The present invention generally relates to rerouting and change-back systems, and more particularly to a rerouting system and a change-back system for an asynchronous transfer mode (ATM) network which is used in a high-speed broadband integrated services digital network (B-ISDN).
The "rerouting" of the communication path via communication nodes of the ATM network is also referred to as "alternative routing", but the term "rerouting" will be used in this specification. In addition, the "change-back" of the communication path via the communication nodes of the ATM network is also referred to as "reverse of rerouting", but the term "change-back" will be used in this specification. The rerouting is made from an original communication path to a temporary or rerouting communication path when a fault occurs in a line of the original communication path, for example. The change-back is made from the rerouting communication path to the original communication path after the fault is restored.

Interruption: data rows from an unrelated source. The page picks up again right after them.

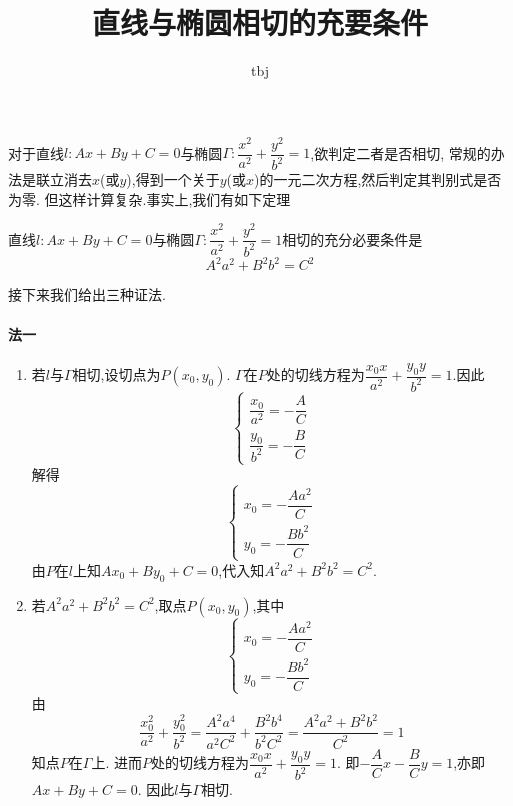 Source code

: \documentclass{article}
\title{直线与椭圆相切的充要条件}
\author{tbj}
\date{}
\begin{document}
\maketitle

对于直线$l: Ax + By + C = 0$与椭圆$\Gamma: \dfrac{x^2}{a^2} + \dfrac{y^2}{b^2} = 1$,欲判定二者是否相切,
常规的办法是联立消去$x$(或$y$),得到一个关于$y$(或$x$)的一元二次方程,然后判定其判别式是否为零.
但这样计算复杂.事实上,我们有如下定理

\begin{thm}
    直线$l: Ax + By + C = 0$与椭圆$\Gamma: \dfrac{x^2}{a^2} + \dfrac{y^2}{b^2} = 1$相切的充分必要条件是
    \[ A^2a^2 + B^2b^2 = C^2 \]
\end{thm}

接下来我们给出三种证法.

\paragraph{法一}

\begin{enumerate}[label=(\arabic*)]
    \item \label{1} 若$l$与$\Gamma$相切,设切点为$P(x_0, y_0)$.
        $\Gamma$在$P$处的切线方程为$\dfrac{x_0x}{a^2} + \dfrac{y_0y}{b^2} = 1$.因此
        \[ \begin{cases}
            \dfrac{x_0}{a^2} = -\dfrac{A}{C} \\
            \dfrac{y_0}{b^2} = -\dfrac{B}{C}
        \end{cases} \]
        解得
        \[ \begin{cases}
            x_0 = -\dfrac{Aa^2}{C} \\
            y_0 = -\dfrac{Bb^2}{C}
        \end{cases} \]
        由$P$在$l$上知$Ax_0 + By_0 + C = 0$,代入知$A^2a^2 + B^2b^2 = C^2$.
    \item \label{2} 若$A^2a^2 + B^2b^2 = C^2$,取点$P(x_0, y_0)$,其中
        \[ \begin{cases}
            x_0 = -\dfrac{Aa^2}{C} \\
            y_0 = -\dfrac{Bb^2}{C}
        \end{cases} \]
        由\[ \dfrac{x_0^2}{a^2} + \dfrac{y_0^2}{b^2} = \dfrac{A^2a^4}{a^2C^2} + \dfrac{B^2b^4}{b^2C^2}
        = \dfrac{A^2a^2 + B^2b^2}{C^2} = 1 \]知点$P$在$\Gamma$上.
        进而$P$处的切线方程为$\dfrac{x_0x}{a^2} + \dfrac{y_0y}{b^2} = 1$.
        即$-\dfrac{A}{C} x - \dfrac{B}{C} y = 1$,亦即$Ax + By + C = 0$.
        因此$l$与$\Gamma$相切.
\end{enumerate}
\end{document}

FIG. 1 generally shows an example of an ATM network. ATM communication nodes 51, 52 and 53 of the ATM network are coupled via real lines. Channels A1 and A2 are allocated for a user A.sub.1 who is connected to the node 51 and to a user A.sub.2 who is connected to the node 52. Channels B1 and B2 are allocated for a user B.sub.1 who is connected to the node 51 and to a user B.sub.2 who is connected to the node 52. Similarly, channels C1 and C2 are allocated for a user C.sub.1 who is connected to the node 51 and to a user C.sub.2 who is connected to the node 53.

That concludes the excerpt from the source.